In the video-game world, the rendering problem is also close to being solved with the new round of game consoles-and will probably catch up with the feature-film world in another five to six years-along with the subsequent generation of hardware. So rendering isn’t really the problem. What hasn’t been solved is the issue of animation-how the model moves-and the subtle details of that movement.

In Electronic Arts’ recent game project, The Lord of the Rings: The Third Age, the artists show that simpler animations can be more dramatic and have a larger impact.

One way to animate your characters is with motion capture. At the current time, there is one big technical problem and one big artistic problem associated with this technology.

The technical problem is that you can’t get all the data at the same time. Full-body motion-capture systems don’t quite have the resolution to capture the subtleties required to make faces work. Most of the facial motion-capture systems can’t be attached to the actor during full-body capture without impeding the full-body performance. Some of the facial-capture systems don’t capture the eyes-and if the system can’t be attached to the full-body performance, how could the eyes look in the right place anyway? This problem will go away some day fairly soon, but for now it remains.

The artistic problem involves the actors: If your human performers don’t do the right thing, your captured data won’t be any good. That’s why real athletes have to be used to capture animation for sports games. Conversely, if you want to capture dramatic storytelling, you need real actors, a real script, real blocking, a real director, and lots of rehearsals.
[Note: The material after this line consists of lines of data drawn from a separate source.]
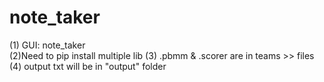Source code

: # note_taker
(1) GUI: note_taker     
(2)Need to pip install multiple lib
(3) .pbmm & .scorer are in teams >> files
(4) output txt will be in "output" folder
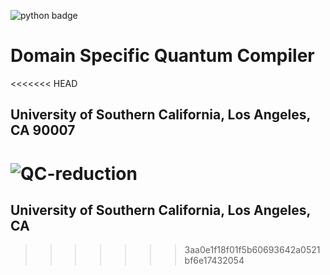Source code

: ![python badge](https://img.shields.io/badge/python-3.4%2C%203.5%2C%203.6-brightgreen.svg)
# Domain Specific Quantum Compiler 
<<<<<<< HEAD
## University of Southern California, Los Angeles, CA 90007

![QC-reduction](https://github.com/sgulania/DSQC/Qcircuit.gif)
=======
## University of Southern California, Los Angeles, CA 
>>>>>>> 3aa0e1f18f01f5b60693642a0521bf6e17432054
In our recent game project, The Lord of the Rings: The Third Age, the best motion-captured storytelling sequences occur in the simplest scenes. Probably the best one involves a few characters sitting around a campfire, talking. It works the best because the actors could focus on their craft and emotional state, and because the dialogue and blocking are good, and so forth-in other words, we did the art correctly. Then, because the movements and blocking are simple, we got all the data (full body, face, and eyes) to line up right-we successfully worked around the technical problems. I might add that all those things were able to happen because the cast and the crew rehearsed like crazy.

You could replace all the techniques I’ve just recommended with some really good animators and a great animation director. Whether that’s the right solution for your project, as opposed to the actor/director/motion-capture route, depends on whom you have working for you, and on the artistic style of your project.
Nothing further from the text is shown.